The Employee Benefit Research Institute (EBRI) is a non-partisan research group that examines how employee benefit programs affect the lives of U.S. workers, retirees and their families. They conducted a survey in 2020 to study the spending patterns of American retirees. In 2022, they conducted the survey again to see if and how those patterns had changed due to the pandemic.

What They Found

More than half of the nearly 2,000 respondents said they retired earlier than they expected to. Nearly 30% found themselves financially secure enough to do so, and 21% retired due to a non-COVID-related disability or health problem.

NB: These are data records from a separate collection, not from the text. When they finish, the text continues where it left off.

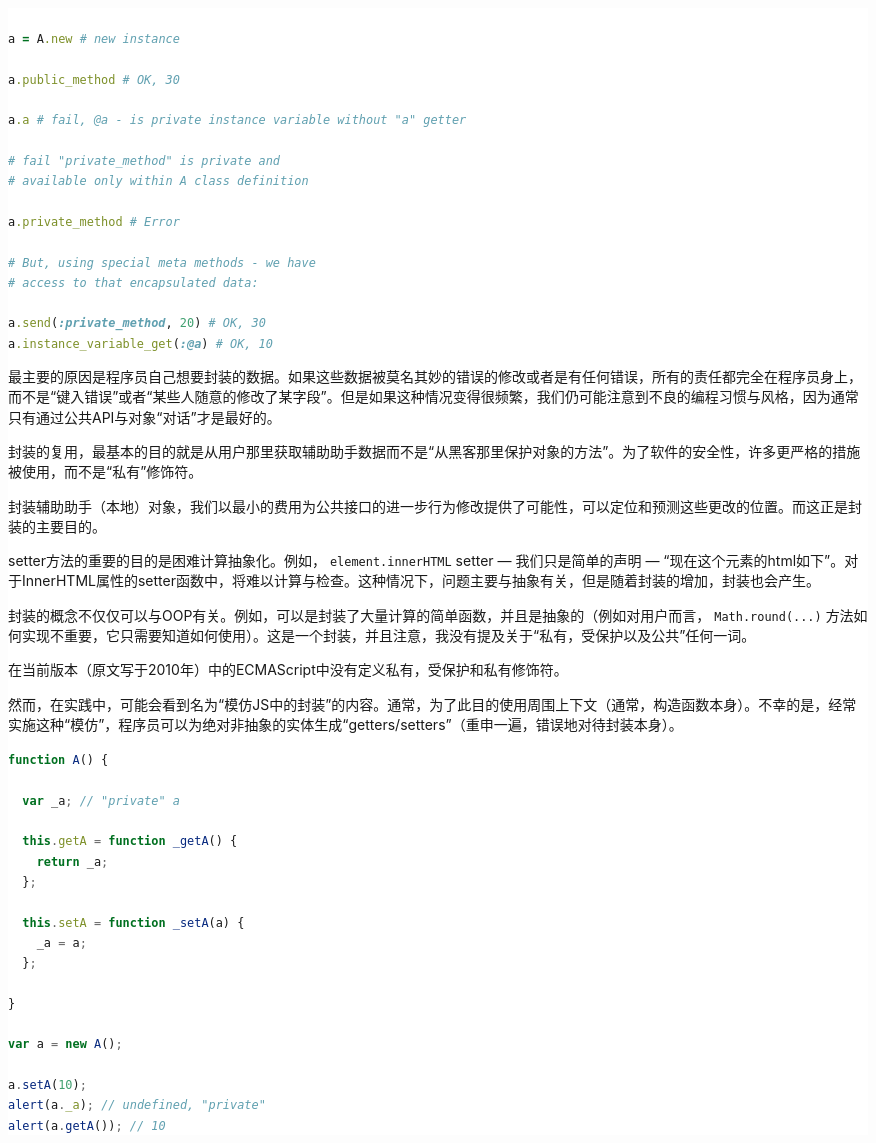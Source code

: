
 ```ruby
 
a = A.new # new instance
 
a.public_method # OK, 30
 
a.a # fail, @a - is private instance variable without "a" getter
 
# fail "private_method" is private and
# available only within A class definition
 
a.private_method # Error
 
# But, using special meta methods - we have
# access to that encapsulated data:
 
a.send(:private_method, 20) # OK, 30
a.instance_variable_get(:@a) # OK, 10
```

最主要的原因是程序员自己想要封装的数据。如果这些数据被莫名其妙的错误的修改或者是有任何错误，所有的责任都完全在程序员身上，而不是“键入错误”或者“某些人随意的修改了某字段”。但是如果这种情况变得很频繁，我们仍可能注意到不良的编程习惯与风格，因为通常只有通过公共API与对象“对话”才是最好的。

封装的复用，最基本的目的就是从用户那里获取辅助助手数据而不是“从黑客那里保护对象的方法”。为了软件的安全性，许多更严格的措施被使用，而不是“私有”修饰符。

封装辅助助手（本地）对象，我们以最小的费用为公共接口的进一步行为修改提供了可能性，可以定位和预测这些更改的位置。而这正是封装的主要目的。

setter方法的重要的目的是困难计算抽象化。例如， `element.innerHTML` setter — 我们只是简单的声明 — “现在这个元素的html如下”。对于InnerHTML属性的setter函数中，将难以计算与检查。这种情况下，问题主要与抽象有关，但是随着封装的增加，封装也会产生。

封装的概念不仅仅可以与OOP有关。例如，可以是封装了大量计算的简单函数，并且是抽象的（例如对用户而言， `Math.round(...)` 方法如何实现不重要，它只需要知道如何使用）。这是一个封装，并且注意，我没有提及关于“私有，受保护以及公共”任何一词。

在当前版本（原文写于2010年）中的ECMAScript中没有定义私有，受保护和私有修饰符。

然而，在实践中，可能会看到名为“模仿JS中的封装”的内容。通常，为了此目的使用周围上下文（通常，构造函数本身）。不幸的是，经常实施这种“模仿”，程序员可以为绝对非抽象的实体生成“getters/setters”（重申一遍，错误地对待封装本身）。

```jsx
function A() {
 
  var _a; // "private" a
 
  this.getA = function _getA() {
    return _a;
  };
 
  this.setA = function _setA(a) {
    _a = a;
  };
 
}
 
var a = new A();
 
a.setA(10);
alert(a._a); // undefined, "private"
alert(a.getA()); // 10
```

For 70% of respondents, Social Security was a major source of income.

Roughly 50% of respondents spent less than $2,000 per month, a third spent between $2,000 to $3,999 monthly and 16% spent between $4,000 to $6,999 each month. Only 3% of respondents claimed to spend more than $7,000 per month.

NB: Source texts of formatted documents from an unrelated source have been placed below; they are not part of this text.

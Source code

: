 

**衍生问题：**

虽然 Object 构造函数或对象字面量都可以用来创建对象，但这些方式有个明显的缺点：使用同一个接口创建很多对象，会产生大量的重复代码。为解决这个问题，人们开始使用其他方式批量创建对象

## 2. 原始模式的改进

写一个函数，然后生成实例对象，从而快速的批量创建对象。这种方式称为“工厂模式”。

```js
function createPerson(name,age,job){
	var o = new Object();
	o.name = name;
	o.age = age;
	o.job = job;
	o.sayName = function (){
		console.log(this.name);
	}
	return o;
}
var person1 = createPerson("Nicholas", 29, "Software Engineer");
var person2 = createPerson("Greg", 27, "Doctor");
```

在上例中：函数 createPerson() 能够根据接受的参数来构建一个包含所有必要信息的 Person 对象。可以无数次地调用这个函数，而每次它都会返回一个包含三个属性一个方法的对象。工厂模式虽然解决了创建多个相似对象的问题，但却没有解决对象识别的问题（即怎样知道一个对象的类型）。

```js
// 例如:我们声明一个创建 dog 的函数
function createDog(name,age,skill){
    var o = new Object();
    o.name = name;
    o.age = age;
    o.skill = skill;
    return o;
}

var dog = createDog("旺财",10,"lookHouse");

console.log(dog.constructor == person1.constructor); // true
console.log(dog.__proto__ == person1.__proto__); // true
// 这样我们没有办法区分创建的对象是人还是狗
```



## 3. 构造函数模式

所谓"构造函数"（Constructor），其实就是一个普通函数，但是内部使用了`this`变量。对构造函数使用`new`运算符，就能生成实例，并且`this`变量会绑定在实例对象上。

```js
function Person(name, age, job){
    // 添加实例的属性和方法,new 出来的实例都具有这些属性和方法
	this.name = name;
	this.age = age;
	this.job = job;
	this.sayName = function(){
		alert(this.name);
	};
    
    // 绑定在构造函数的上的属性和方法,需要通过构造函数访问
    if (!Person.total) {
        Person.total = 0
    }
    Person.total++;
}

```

Overall, survey participants said their largest monthly expense — nearly one third of their income — went to their housing, including mortgages, rent and repairs. Their second largest expense was food.

In 2020, 17% of respondents said their spending was higher than they could afford — in 2022, that segment jumped to 27%. The increase is highest among Black and Hispanic populations, as well as lower-income households and those with poor health conditions.

While not all respondents reduced their spending in 2022, 90% of those who said they did were worried about inflation.

Almost 70% of participants had three months of accessible emergency savings put aside. That percentage is much lower in Black, Hispanic, lower-income and poor health households.

When asked in 2020 how satisfied they were in their retirement, respondents put their satisfaction at 7.4 out of 10. In 2022, the satisfaction rate dropped down to 7. 

The lowest sense of well-being in 2022 came from:

  • Those without defined retirement benefits or annuity income
  • Those with little financial knowledge
  • Those without a trusted financial advisor
  • Women
  • Single respondents

What Does the Survey Mean for You?

The upheaval of COVID-19 ushered in a period of inflation. That inflation, rather than the pandemic itself, affected spending habits the most. The EBRI’s Retirement Spending survey is a timely reminder of the importance of being adequately prepared for your retirement because inflation isn’t limited to global pandemics. 

You should consider creating a comprehensive but flexible retirement plan, which you can adjust as needed. Find out how much you’ll need to retire, so you can be proactive in your investment efforts.